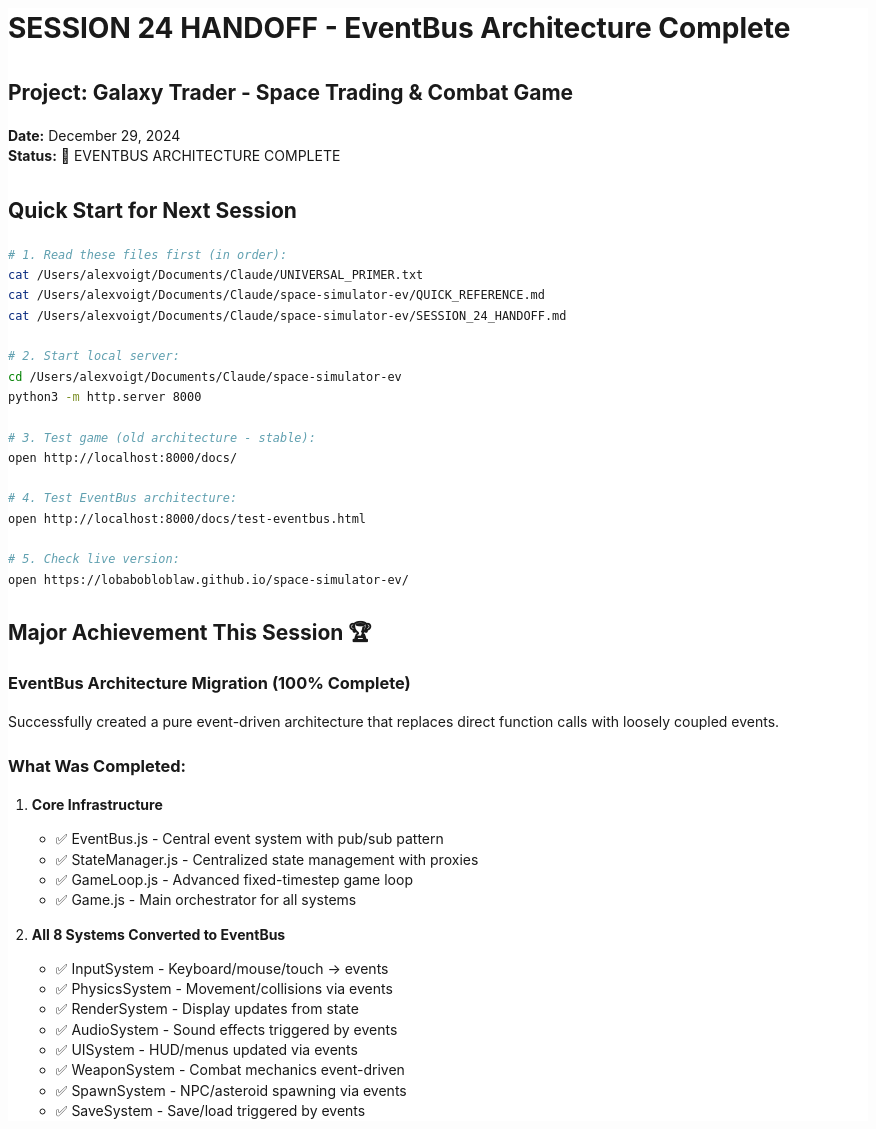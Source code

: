 # SESSION 24 HANDOFF - EventBus Architecture Complete

## Project: Galaxy Trader - Space Trading & Combat Game
**Date:** December 29, 2024  
**Status:** 🎉 EVENTBUS ARCHITECTURE COMPLETE

## Quick Start for Next Session
```bash
# 1. Read these files first (in order):
cat /Users/alexvoigt/Documents/Claude/UNIVERSAL_PRIMER.txt
cat /Users/alexvoigt/Documents/Claude/space-simulator-ev/QUICK_REFERENCE.md
cat /Users/alexvoigt/Documents/Claude/space-simulator-ev/SESSION_24_HANDOFF.md

# 2. Start local server:
cd /Users/alexvoigt/Documents/Claude/space-simulator-ev
python3 -m http.server 8000

# 3. Test game (old architecture - stable):
open http://localhost:8000/docs/

# 4. Test EventBus architecture:
open http://localhost:8000/docs/test-eventbus.html

# 5. Check live version:
open https://lobabobloblaw.github.io/space-simulator-ev/
```

## Major Achievement This Session 🏆

### EventBus Architecture Migration (100% Complete)
Successfully created a pure event-driven architecture that replaces direct function calls with loosely coupled events.

### What Was Completed:
1. **Core Infrastructure**
   - ✅ EventBus.js - Central event system with pub/sub pattern
   - ✅ StateManager.js - Centralized state management with proxies
   - ✅ GameLoop.js - Advanced fixed-timestep game loop
   - ✅ Game.js - Main orchestrator for all systems

2. **All 8 Systems Converted to EventBus**
   - ✅ InputSystem - Keyboard/mouse/touch → events
   - ✅ PhysicsSystem - Movement/collisions via events
   - ✅ RenderSystem - Display updates from state
   - ✅ AudioSystem - Sound effects triggered by events
   - ✅ UISystem - HUD/menus updated via events
   - ✅ WeaponSystem - Combat mechanics event-driven
   - ✅ SpawnSystem - NPC/asteroid spawning via events
   - ✅ SaveSystem - Save/load triggered by events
* * * *
> Activity
Set the entries down again exactly. Do not include the images.

> Response area
Source code

: # SESSION 24 HANDOFF - EventBus Architecture Complete

## Project: Galaxy Trader - Space Trading & Combat Game
**Date:** December 29, 2024  
**Status:** 🎉 EVENTBUS ARCHITECTURE COMPLETE

## Quick Start for Next Session
```bash
# 1. Read these files first (in order):
cat /Users/alexvoigt/Documents/Claude/UNIVERSAL_PRIMER.txt
cat /Users/alexvoigt/Documents/Claude/space-simulator-ev/QUICK_REFERENCE.md
cat /Users/alexvoigt/Documents/Claude/space-simulator-ev/SESSION_24_HANDOFF.md

# 2. Start local server:
cd /Users/alexvoigt/Documents/Claude/space-simulator-ev
python3 -m http.server 8000

# 3. Test game (old architecture - stable):
open http://localhost:8000/docs/

# 4. Test EventBus architecture:
open http://localhost:8000/docs/test-eventbus.html

# 5. Check live version:
open https://lobabobloblaw.github.io/space-simulator-ev/
```

## Major Achievement This Session 🏆

### EventBus Architecture Migration (100% Complete)
Successfully created a pure event-driven architecture that replaces direct function calls with loosely coupled events.

### What Was Completed:
1. **Core Infrastructure**
   - ✅ EventBus.js - Central event system with pub/sub pattern
   - ✅ StateManager.js - Centralized state management with proxies
   - ✅ GameLoop.js - Advanced fixed-timestep game loop
   - ✅ Game.js - Main orchestrator for all systems

2. **All 8 Systems Converted to EventBus**
   - ✅ InputSystem - Keyboard/mouse/touch → events
   - ✅ PhysicsSystem - Movement/collisions via events
   - ✅ RenderSystem - Display updates from state
   - ✅ AudioSystem - Sound effects triggered by events
   - ✅ UISystem - HUD/menus updated via events
   - ✅ WeaponSystem - Combat mechanics event-driven
   - ✅ SpawnSystem - NPC/asteroid spawning via events
   - ✅ SaveSystem - Save/load triggered by events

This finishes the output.